Lohmann T 2012Endstation Halbfinale…

Am Ostersamstag unterlag der TSVG II auf eigenem Platz im Reservenpokal-Halbfinale dem TuS Barendorf II mit 1:2. Auch Tage nach dem Abpfiff wusste noch niemand so Recht, wie dieses Spiel eingeordnet werden sollte. War es Pech? Oder doch eher Unvermögen? Oder was führte zu dieser unnötigen und unerwarteten Niederlage?

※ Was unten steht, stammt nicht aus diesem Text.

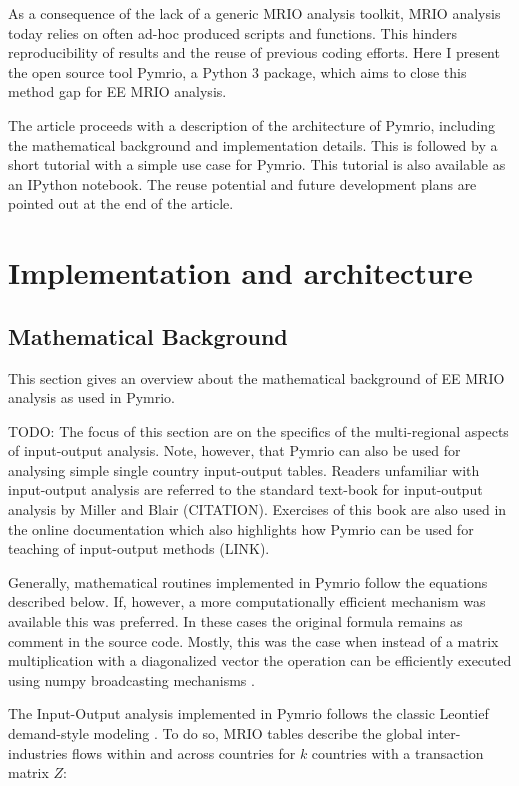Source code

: \documentclass{jors}
\begin{document}
{As a consequence of the lack of a generic MRIO analysis toolkit, MRIO analysis today relies on often ad-hoc produced scripts and functions. This hinders reproducibility of results and the reuse of previous coding efforts.
Here I present the open source tool Pymrio, a Python 3 package, which aims to close this method gap for EE MRIO analysis.

The article proceeds with a description of the architecture of Pymrio, including the mathematical background and implementation details. 
This is followed by a short tutorial with a simple use case for Pymrio. This tutorial is also available as an IPython notebook. 
The reuse potential and future development plans are pointed out at the end of the article.


\section*{Implementation and architecture}

\subsection*{Mathematical Background}

This section gives an overview about the mathematical background of EE MRIO analysis as used in Pymrio. 

TODO: The focus of this section are on the specifics of the multi-regional aspects of input-output analysis. Note, however, that Pymrio can also be used for analysing simple single country input-output tables. Readers unfamiliar with input-output analysis are referred to the standard text-book for input-output analysis by Miller and Blair (CITATION). Exercises of this book are also used in the online documentation which also highlights how Pymrio can be used for teaching of input-output methods (LINK). 

Generally, mathematical routines implemented in Pymrio follow the equations described below.
If, however, a more computationally efficient mechanism was available this was preferred.
In these cases the original formula remains as comment in the source code.
Mostly,  this was the case when instead of a matrix multiplication with a diagonalized vector the operation can be efficiently executed using numpy broadcasting mechanisms \cite{vanderwalt2011}.

The Input-Output analysis implemented in Pymrio follows the classic Leontief demand-style modeling  \cite{leontief1970}.
To do so, MRIO tables describe the global inter-industries flows within and across countries for $k$ countries with a transaction matrix $Z$:

}
\end{document}
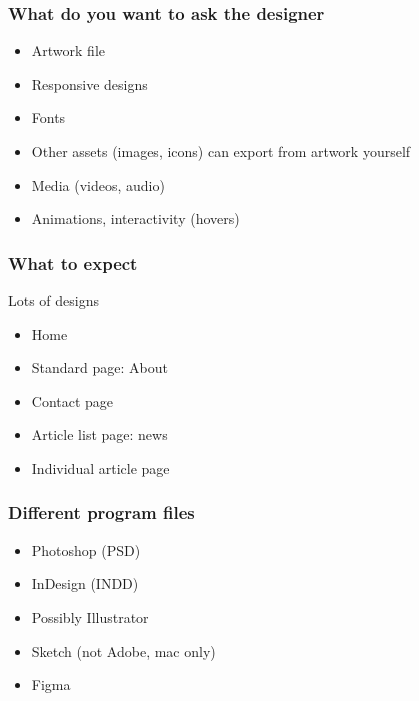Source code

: 
\subsubsection{What do you want to ask the designer}

\begin{itemize}
    \item Artwork file
    \item Responsive designs
    \item Fonts
    \item Other assets (images, icons) can export from artwork yourself
    \item Media (videos, audio)
    \item Animations, interactivity (hovers)
\end{itemize}


\subsubsection{What to expect}

Lots of designs

\begin{itemize}
    \item Home
    \item Standard page: About
    \item Contact page
    \item Article list page: news
    \item Individual article page
\end{itemize}


\subsubsection{Different program files}

\begin{itemize}
    \item Photoshop (PSD)
    \item InDesign (INDD)
    \item Possibly Illustrator
    \item Sketch (not Adobe, mac only)
    \item Figma
\end{itemize}



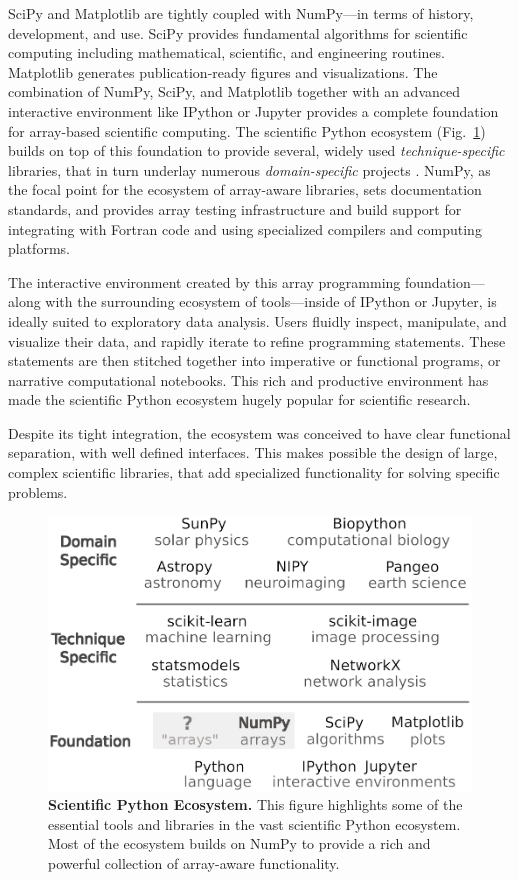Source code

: SciPy and Matplotlib are tightly coupled with NumPy---in terms of
history, development, and use.
SciPy provides fundamental algorithms for scientific computing
including mathematical, scientific, and engineering routines.
Matplotlib generates publication-ready figures and visualizations.
The combination of NumPy, SciPy, and Matplotlib together with
an advanced interactive environment like IPython \cite{perez2007ipython}
or Jupyter \cite{Kluyver:2016aa}
provides a complete foundation for array-based scientific computing.
The scientific Python ecosystem (Fig.~\ref{fig:ecosystem}) builds on top of
this foundation to provide several, widely used \emph{technique-specific}
libraries\cite{pedregosa2011scikit,vanderwalt2014scikit,SciPyProceedings_11},
that in turn underlay numerous \emph{domain-specific} projects
\cite{astropy:2013,astropy:2018,cock2009biopython,millman2007analysis,sunpy2015,2018EGUGA..2012146H}.
NumPy, as the focal point for the ecosystem of array-aware libraries,
sets documentation standards, and provides array testing infrastructure
and build support for integrating with Fortran code and using specialized
compilers and computing platforms.

The interactive environment created by this array programming
foundation---along with the surrounding ecosystem of tools---inside of
IPython or Jupyter, is ideally suited to exploratory data analysis.
Users fluidly inspect, manipulate, and visualize their data, and
rapidly iterate to refine programming statements. These statements are
then stitched together into imperative or functional programs, or
narrative computational notebooks.  This rich and productive
environment has made the scientific Python ecosystem hugely popular
for scientific research.

Despite its tight integration, the ecosystem was conceived to have
clear functional separation, with well defined interfaces.  This makes
possible the design of large, complex scientific libraries, that
add specialized functionality for solving specific problems.


\begin{figure}
  \centering
  \includegraphics[width=.45\textwidth]{static/ecosystem}
  \caption{\textbf{Scientific Python Ecosystem.}
   This figure highlights some of the essential tools and libraries in the vast
   scientific Python ecosystem.  Most of the ecosystem builds on NumPy to
   provide a rich and powerful collection of array-aware functionality.
  }
  \label{fig:ecosystem}
\end{figure}

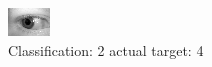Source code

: \begin{figure}[h!]
\begin{center}
\includegraphics[width=0.60\columnwidth]{figures/ID851_class_2_target_4.png}
\end{center}
\caption{ Classification: 2 actual target: 4}
\label{fig:ID851_class_2_target_4}
\end{figure}
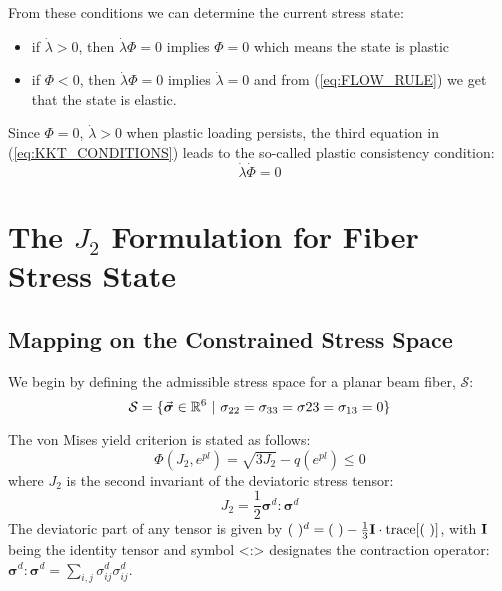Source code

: From these conditions we can determine the current stress state:
\begin{itemize}
	\item if $\dot{\lambda}>0$, then $\dot{\lambda}\Phi=0$ implies $\Phi=0$ 
	which 
	means 
	the state is plastic
	\item if $\Phi<0$, then $\dot{\lambda}\Phi=0$ implies $\dot{\lambda}=0$ and 
	from 
	(\ref{eq:FLOW_RULE}) we get that the state is elastic.
\end{itemize}
Since $\Phi=0$, $\dot{\lambda}>0$ when plastic loading persists, the third 
equation
in (\ref{eq:KKT_CONDITIONS}) leads to the so-called plastic consistency
condition:
\begin{equation}
	\dot{\lambda}\dot{\Phi}=0
	\label{eq:PLASTIC_CONSISTENCY_CONDITION}
\end{equation}

\section{The \texorpdfstring{$J_2$}{text} Formulation for Fiber Stress 
State}\label{section:CH3-S3}

\subsection{Mapping on the Constrained Stress Space}\label{section:CH3-S3SS1}

We begin by defining the admissible stress space for a planar beam fiber, 
$\mathcal{S}$:
\begin{equation*}
	\mathcal{S} = \{\vec{\bm{\sigma}}\in\mathbb{R}^6\ |\
	\sigma_{22}=\sigma_{33}=\sigma{23}=\sigma_{13}=0\}
\end{equation*}

\noindent The von Mises yield criterion is stated as follows:
\begin{equation}
	\Phi(J_2,e^{pl}) = \sqrt{3J_2} - q(e^{pl}) \leq 0
	\label{eq:VON_MISES_FUNC}
\end{equation}
where $J_2$
is the second invariant of the deviatoric stress tensor:
\begin{equation}
	J_2 = \frac{1}{2}\bm{\sigma}^d:\bm{\sigma}^d
	\label{eq:J2}
\end{equation}
The deviatoric part of any tensor is given by $(\ )^d=(\ 
)-\frac{1}{3}\bmat{I}\cdot\text{trace}[(\ )]$, with $\mathbf{I}$ being the 
identity tensor and symbol <:> designates the contraction operator: 
$\bm{\sigma}^d:\bm{\sigma}^d = \sum_{i,j}\sigma_{ij}^d\sigma_{ij}^d$.

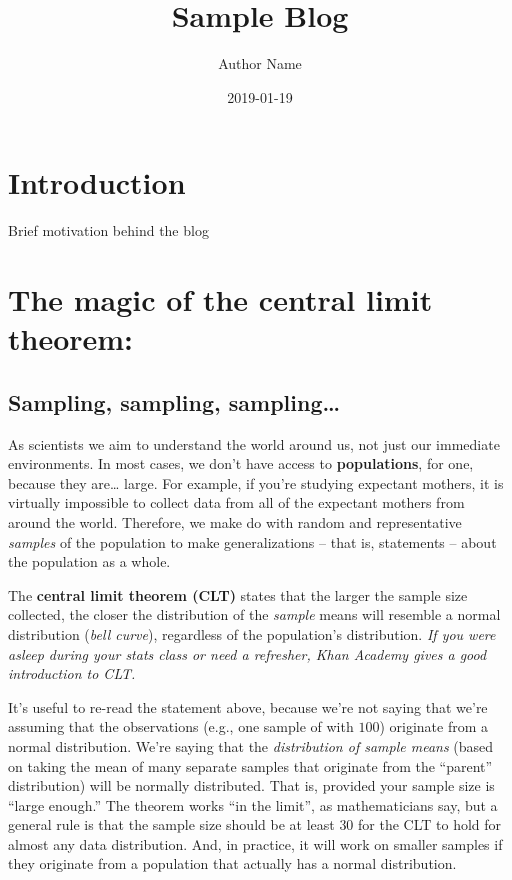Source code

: \documentclass[]{book}
\title{Sample Blog}
\author{Author Name}
\date{2019-01-19}
\begin{document}
\maketitle

{
\setcounter{tocdepth}{1}
\tableofcontents
}
\chapter{Introduction}\label{introduction}

Brief motivation behind the blog

\chapter{The magic of the central limit
theorem:}\label{the-magic-of-the-central-limit-theorem}

\section{Sampling, sampling,
sampling\ldots{}}\label{sampling-sampling-sampling}

As scientists we aim to understand the world around us, not just our
immediate environments. In most cases, we don't have access to
\textbf{populations}, for one, because they are\ldots{} large. For
example, if you're studying expectant mothers, it is virtually
impossible to collect data from all of the expectant mothers from around
the world. Therefore, we make do with random and representative
\emph{samples} of the population to make generalizations -- that is,
statements -- about the population as a whole.

The \textbf{central limit theorem (CLT)} states that the larger the
sample size collected, the closer the distribution of the \emph{sample}
means will resemble a normal distribution (\emph{bell curve}),
regardless of the population's distribution. \emph{If you were asleep
during your stats class or need a refresher, Khan Academy gives a good
introduction to CLT.}

It's useful to re-read the statement above, because we're not saying
that we're assuming that the observations (e.g., one sample of with
\(100\)) originate from a normal distribution. We're saying that the
\emph{distribution of sample means} (based on taking the mean of many
separate samples that originate from the ``parent'' distribution) will
be normally distributed. That is, provided your sample size is ``large
enough.'' The theorem works ``in the limit'', as mathematicians say, but
a general rule is that the sample size should be at least \(30\) for the
CLT to hold for almost any data distribution. And, in practice, it will
work on smaller samples if they originate from a population that
actually has a normal distribution.
\end{document}
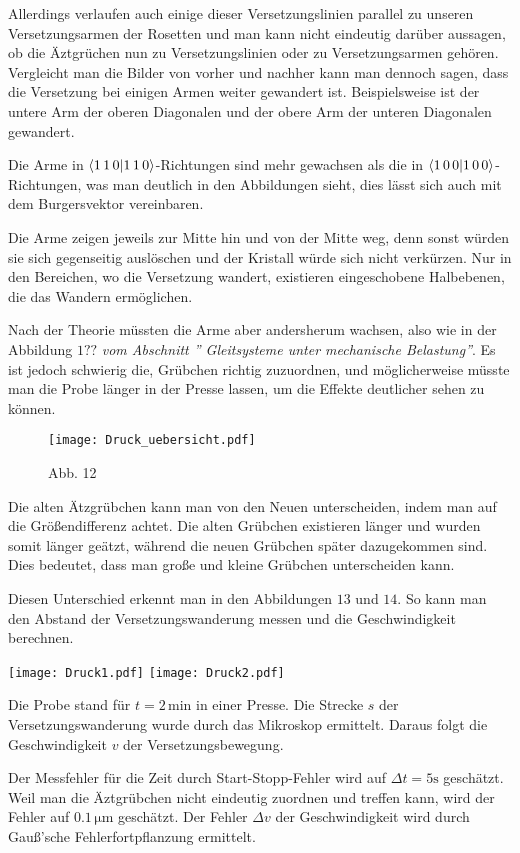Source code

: \documentclass[12pt,a4paper]{scrartcl}
\numberwithin{equation}{section} %
\renewcommand{\[}{} %
\renewcommand{\]}{\noindent} %
\begin{document}
Allerdings verlaufen auch einige dieser Versetzungslinien parallel zu
unseren Versetzungsarmen der Rosetten und man kann nicht eindeutig
darüber aussagen, ob die Äztgrüchen nun zu Versetzungslinien oder zu
Versetzungsarmen gehören. Vergleicht man die Bilder von vorher und
nachher kann man dennoch sagen, dass die Versetzung bei einigen Armen
weiter gewandert ist. Beispielsweise ist der untere Arm der oberen
Diagonalen und der obere Arm der unteren Diagonalen gewandert.

Die Arme in \(\braket{1\,1\,0}\)-Richtungen sind mehr gewachsen als die
in \(\braket{1\,0\,0}\)-Richtungen, was man deutlich in den Abbildungen
sieht, dies lässt sich auch mit dem Burgersvektor vereinbaren.

Die Arme zeigen jeweils zur Mitte hin und von der Mitte weg, denn sonst
würden sie sich gegenseitig auslöschen und der Kristall würde sich nicht
verkürzen. Nur in den Bereichen, wo die Versetzung wandert, existieren
eingeschobene Halbebenen, die das Wandern ermöglichen.

Nach der Theorie müssten die Arme aber andersherum wachsen, also wie in
der Abbildung \(1??\) \emph{vom Abschnitt '' Gleitsysteme unter
mechanische Belastung''}. Es ist jedoch schwierig die, Grübchen richtig
zuzuordnen, und möglicherweise müsste man die Probe länger in der Presse
lassen, um die Effekte deutlicher sehen zu können.

\begin{figure}
\centering
\texttt{[image: Druck\_uebersicht.pdf]}
\caption{Abb. 12}
\end{figure}

Die alten Ätzgrübchen kann man von den Neuen unterscheiden, indem man
auf die Größendifferenz achtet. Die alten Grübchen existieren länger und
wurden somit länger geätzt, während die neuen Grübchen später
dazugekommen sind. Dies bedeutet, dass man große und kleine Grübchen
unterscheiden kann.

Diesen Unterschied erkennt man in den Abbildungen \(13\) und \(14\). So
kann man den Abstand der Versetzungswanderung messen und die
Geschwindigkeit berechnen.

\texttt{[image: Druck1.pdf]} \texttt{[image: Druck2.pdf]}

Die Probe stand für \(t=2\mathrm{\,min}\) in einer Presse. Die Strecke
\(s\) der Versetzungswanderung wurde durch das Mikroskop ermittelt.
Daraus folgt die Geschwindigkeit \(v\) der Versetzungsbewegung.

Der Messfehler für die Zeit durch Start-Stopp-Fehler wird auf
\(\Delta t=5\mathrm s\) geschätzt. Weil man die Äztgrübchen nicht
eindeutig zuordnen und treffen kann, wird der Fehler auf
\(0.1\mathrm{\,\mu m}\) geschätzt. Der Fehler \(\Delta v\) der
Geschwindigkeit wird durch Gauß'sche Fehlerfortpflanzung ermittelt.
\end{document}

Die Platzherren kamen zunächst besser in die Partie und hielten die Zügel fest in der Hand. Zwar ergaben sich zunächst keine zwingenden Chancen, dennoch besaß Gellersen ein klares Übergewicht. So war das 1:0 in der 21. Minute auch folgerichtig: Einen Schuss von Rybakowski konnte ein TuS-Verteidiger nur per Handspiel auf der Torlinie abwehren – Strafstoß. Twesten verwandelte sicher zur Führung. Wenig später zirkelte Notzke einen Freistoß vom 16er-Eck auf die Kiste, Keeper Hein konnte gerade noch zur Ecke klären (25.).

Nun begannen sich die Gellerser, auf ihren vermeintlichen Lorbeeren auszuruhen. Zudem unterliefen immer mehr individuelle Fehler beim Passspiel und der Ballannahme – und der TuS entdeckte sein Kämpferherz. In den letzten 10 Minuten der ersten Hälfte berannten die Barendorfer das Gellerser Tor. Und aus dem Nichts – aber sicher nicht unverdient – gelang Meyer der Ausgleich: Schnell ausgeführter Freistoß von Schulz in die Gasse, absolut indiskutables Zweikampfverhalten in der TSVG-Deckung, Meyer kann den Ball kontrollieren und trifft aus der Drehung ins lange Eck (1:1/ 38.). Und hätte Blewonska bei einem Kopfball von B. Spiller (41.) nicht noch einen absoluten Weltklassereflex ausgepackt, wären die Platzherren sogar mit einem Rückstand in die Kabine gegangen. Von dem Schuss von Schulz, der eine Minute später auch noch die Latte touchierte gar nicht zu sprechen…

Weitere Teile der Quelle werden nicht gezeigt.